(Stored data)
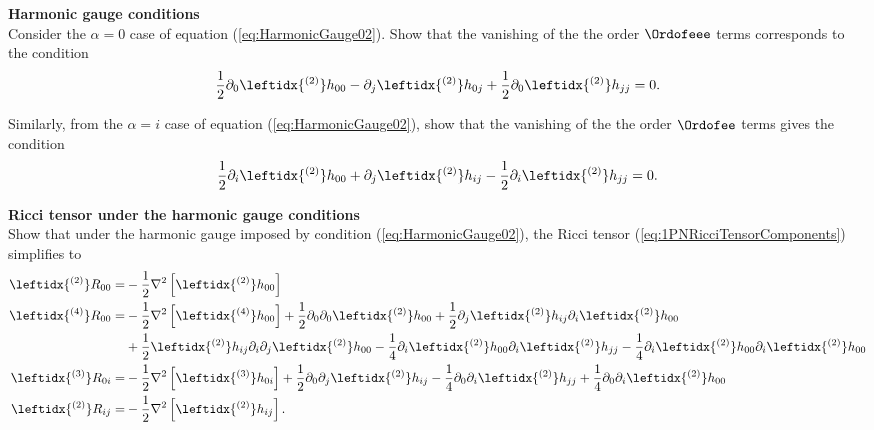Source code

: \begin{exercise}
\textbf{Harmonic gauge conditions}\\
Consider the $\alpha=0$ case of equation (\ref{eq:HarmonicGauge02}). Show that the vanishing of the the order $\Ordofeee$ terms corresponds to the condition
\begin{equation}
\frac{1}{2} \partial_0  \leftidx{ ^{(2)}} h_{00} -  \partial_j  \leftidx{ ^{(2)}} h_{0j} + \frac{1}{2} \partial_0  \leftidx{ ^{(2)}} h_{jj} = 0.\label{eq:GaugeOrder3}
\end{equation}

Similarly, from the $\alpha=i$ case of equation (\ref{eq:HarmonicGauge02}), show that the vanishing of the the order $\Ordofee$ terms gives the condition
\begin{equation}
\frac{1}{2} \partial_i  \leftidx{ ^{(2)}} h_{00} +  \partial_j  \leftidx{ ^{(2)}} h_{ij} - \frac{1}{2} \partial_i  \leftidx{ ^{(2)}} h_{jj} = 0. \label{eq:GaugeOrder2}
\end{equation}
\end{exercise}

\begin{exercise}
\textbf{Ricci tensor under the harmonic gauge conditions}\\
Show that under the harmonic gauge imposed by condition (\ref{eq:HarmonicGauge02}), the Ricci tensor (\ref{eq:1PNRicciTensorComponents}) simplifies to
\begin{subequations}\label{eq:1PNGaugedRicciComponents}
\begin{align}
\leftidx{ ^{(2)}}R_{00} = &- \frac{1}{2} \nabla^2 \left[ \leftidx{ ^{(2)}} h_{00} \right] \\
\leftidx{ ^{(4)}}R_{00} = &- \frac{1}{2} \nabla^2 \left[ \leftidx{ ^{(4)}} h_{00} \right] + \frac{1}{2} \partial_0 \partial_0 \leftidx{ ^{(2)}} h_{00} + \frac{1}{2}  \partial _j \leftidx{ ^{(2)}} h_{ij} \partial _i  \leftidx{ ^{(2)}} h_{00} \notag \\
&  + \frac{1}{2} \leftidx{ ^{(2)}} h_{ij} \partial_i \partial_j \leftidx{ ^{(2)}} h_{00}  - \frac{1}{4} \partial _i \leftidx{ ^{(2)}} h_{00}  \partial _i \leftidx{ ^{(2)}} h_{jj} -\frac{1}{4} \partial _i \leftidx{ ^{(2)}} h_{00}  \partial _i \leftidx{ ^{(2)}} h_{00}  \\
\leftidx{ ^{(3)}}R_{0i} = & - \frac{1}{2} \nabla^2 \left[ \leftidx{ ^{(3)}} h_{0i}\right] + \frac{1}{2} \partial_0 \partial_j \leftidx{ ^{(2)}} h_{ij} - \frac{1}{4} \partial_0 \partial_i \leftidx{ ^{(2)}} h_{jj} + \frac{1}{4} \partial_0 \partial_i \leftidx{ ^{(2)}} h_{00} \\
\leftidx{ ^{(2)}}R_{ij} =& - \frac{1}{2} \nabla^2  \left[\leftidx{ ^{(2)}} h_{ij} \right].
\end{align}
\end{subequations}
\end{exercise}



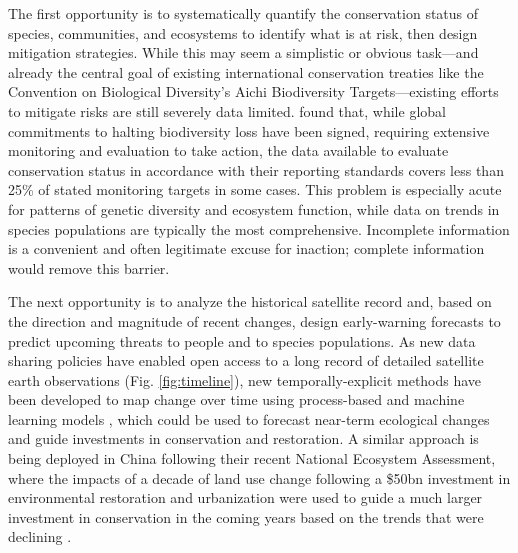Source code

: The first opportunity is to systematically quantify the conservation status of species, communities, and ecosystems to identify what is at risk, then design mitigation strategies. While this may seem a simplistic or obvious task—and already the central goal of existing international conservation treaties like the Convention on Biological Diversity's Aichi Biodiversity Targets—existing efforts to mitigate risks are still severely data limited. \cite{Geijzendorffer2016-xv} found that, while global commitments to halting biodiversity loss have been signed, requiring extensive monitoring and evaluation to take action, the data available to evaluate conservation status in accordance with their reporting standards covers less than 25\% of stated monitoring targets in some cases. This problem is especially acute for patterns of genetic diversity and ecosystem function, while data on trends in species populations are typically the most comprehensive. Incomplete information is a convenient and often legitimate excuse for inaction; complete information would remove this barrier.

The next opportunity is to analyze the historical satellite record and, based on the direction and magnitude of recent changes, design early-warning forecasts to predict upcoming threats to people and to species populations. As new data sharing policies have enabled open access to a long record of detailed satellite earth observations (Fig. \ref{fig:timeline}), new temporally-explicit methods have been developed to map change over time using process-based and machine learning models \cite{Cohen2018-xk, Rao2020-qk}, which could be used to forecast near-term ecological changes and guide investments in conservation and restoration. A similar approach is being deployed in China following their recent National Ecosystem Assessment, where the impacts of a decade of land use change following a \$50bn investment in environmental restoration and urbanization were used to guide a much larger investment in conservation in the coming years based on the trends that were declining \cite{Ouyang2016-il, Bryan2018-xz}.

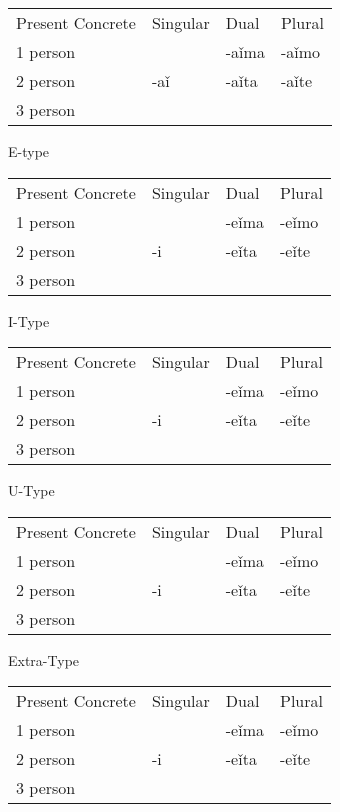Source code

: \begin{table}
	\begin{tabular}{llll}
		Present Concrete & Singular & Dual & Plural \\
		1 person &  & -aǐma & -aǐmo \\
		2 person & -aǐ & -aǐta & -aǐte \\
		3 person &  &  & 
	\end{tabular}
\end{table}

E-type

\begin{table}
	\begin{tabular}{llll}
		Present Concrete & Singular & Dual & Plural \\
		1 person &  & -eǐma & -eǐmo \\
		2 person & -i & -eǐta & -eǐte \\
		3 person &  &  & 
	\end{tabular}
\end{table}

I-Type

\begin{table}
	\begin{tabular}{llll}
		Present Concrete & Singular & Dual & Plural \\
		1 person &  & -eǐma & -eǐmo \\
		2 person & -i & -eǐta & -eǐte \\
		3 person &  &  & 
	\end{tabular}
\end{table}

U-Type

\begin{table}
	\begin{tabular}{llll}
		Present Concrete & Singular & Dual & Plural \\
		1 person &  & -eǐma & -eǐmo \\
		2 person & -i & -eǐta & -eǐte \\
		3 person &  &  & 
	\end{tabular}
\end{table}

Extra-Type

\begin{table}
	\begin{tabular}{llll}
		Present Concrete & Singular & Dual & Plural \\
		1 person &  & -eǐma & -eǐmo \\
		2 person & -i & -eǐta & -eǐte \\
		3 person &  &  & 
	\end{tabular}
\end{table}

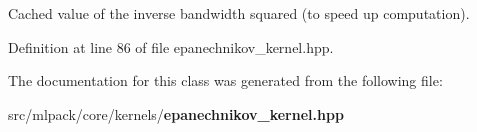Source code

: Cached value of the inverse bandwidth squared (to speed up computation). 



Definition at line 86 of file epanechnikov\-\_\-kernel.\-hpp.



The documentation for this class was generated from the following file\-:\begin{DoxyCompactItemize}
\item 
src/mlpack/core/kernels/{\bf epanechnikov\-\_\-kernel.\-hpp}\end{DoxyCompactItemize}

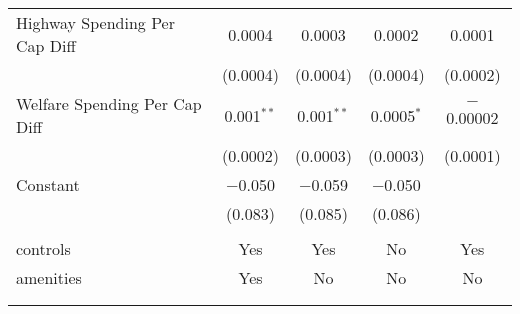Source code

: \begin{table}[!htbp]
\begin{tabular}{@{\extracolsep{5pt}}lcccc}
  Highway Spending Per Cap Diff & 0.0004 & 0.0003 & 0.0002 & 0.0001 \\ 
  & (0.0004) & (0.0004) & (0.0004) & (0.0002) \\ 
  Welfare Spending Per Cap Diff & 0.001$^{**}$ & 0.001$^{**}$ & 0.0005$^{*}$ & $-$0.00002 \\ 
  & (0.0002) & (0.0003) & (0.0003) & (0.0001) \\ 
  Constant & $-$0.050 & $-$0.059 & $-$0.050 &  \\ 
  & (0.083) & (0.085) & (0.086) &  \\ 
 \hline \\[-1.8ex] 
controls & Yes & Yes & No & Yes \\ 
amenities & Yes & No & No & No \\ 
\hline \\[-1.8ex] 
\hline 
\hline \\[-1.8ex] 
\end{tabular} 
\end{table} 
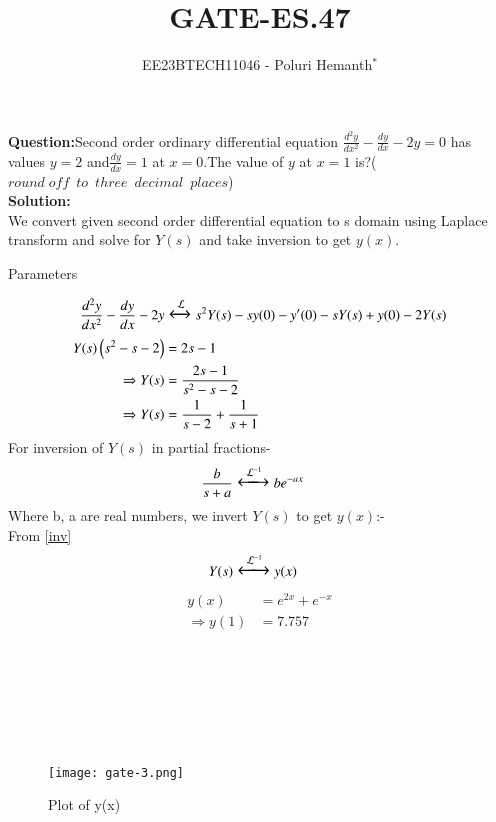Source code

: \documentclass[journal,12pt,twocolumn]{IEEEtran}
\theoremstyle{remark}
\begin{document}

\vspace{3cm}

\title{GATE-ES.47}
\author{EE23BTECH11046 - Poluri Hemanth$^{*}$}
\maketitle
\textbf{Question:}Second order ordinary differential equation $\frac{d^2y}{dx^2}-\frac{dy}{dx}-2y=0$ has values 
$y=2$ and$\frac{dy}{dx}=1$ at $x=0$.The value of $y$ at $x=1$ is?($round\; off\;\: to\;\: three\;\: decimal\;\: places$)
\\
\textbf{Solution:}\\
We convert given second order differential equation to s domain using Laplace transform and solve for $Y(s)$ and take inversion to get $y(x)$.
\begin{table}[h!]
	
        \caption{Parameters}
        \label{tab:es.47}
\end{table}


\begin{align}
    \frac{d^2y}{dx^2}-\frac{dy}{dx}-2y&\Large\xleftrightarrow{\mathcal{L}}s^2Y(s)-sy(0)-y'(0)-sY(s)+y(0)-2Y(s)\\
	Y(s)\left(s^2-s-2\right)&=2s-1\\
    \Rightarrow Y(s)&=\frac{2s-1}{s^2-s-2}\\
    \Rightarrow Y(s)&=\frac{1}{s-2}+\frac{1}{s+1}
\end{align}
For inversion of $Y(s)$ in partial fractions-
\begin{align}
    &\frac{b}{s+a}\Large\xleftrightarrow{\mathcal{L}^{-1}}be^{-ax}\label{inv}
\end{align}
Where b, a are real numbers, we invert $Y(s)$ to get $y(x)$:-\\
From \eqref{inv}
\begin{align}
    &Y(s)\Large\xleftrightarrow{\mathcal{L}^{-1}} y(x)
\end{align}
\begin{align}
	y(x)&=e^{2x}+e^{-x}\\
   \Rightarrow y(1)&=7.757
\end{align}\\
\\
\\
\\
\\
\\
\begin{figure}
    \centering
    \texttt{[image: gate-3.png]}
	\caption{Plot of y(x)}
    \label{fig:enter-label}
\end{figure}
\end{document}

**Activity:**
Output nothing but the lines from the one with "Y(s)\left(s^2-s-2\right)&=2s-1\\" through the last line above, each exactly as it stands.

**Answer to the problem:**
	Y(s)\left(s^2-s-2\right)&=2s-1\\
    \Rightarrow Y(s)&=\frac{2s-1}{s^2-s-2}\\
    \Rightarrow Y(s)&=\frac{1}{s-2}+\frac{1}{s+1}
\end{align}
For inversion of $Y(s)$ in partial fractions-
\begin{align}
    &\frac{b}{s+a}\Large\xleftrightarrow{\mathcal{L}^{-1}}be^{-ax}\label{inv}
\end{align}
Where b, a are real numbers, we invert $Y(s)$ to get $y(x)$:-\\
From \eqref{inv}
\begin{align}
    &Y(s)\Large\xleftrightarrow{\mathcal{L}^{-1}} y(x)
\end{align}
\begin{align}
	y(x)&=e^{2x}+e^{-x}\\
   \Rightarrow y(1)&=7.757
\end{align}\\
\\
\\
\\
\\
\\
\begin{figure}
    \centering
    \texttt{[image: gate-3.png]}
	\caption{Plot of y(x)}
    \label{fig:enter-label}
\end{figure}
\end{document}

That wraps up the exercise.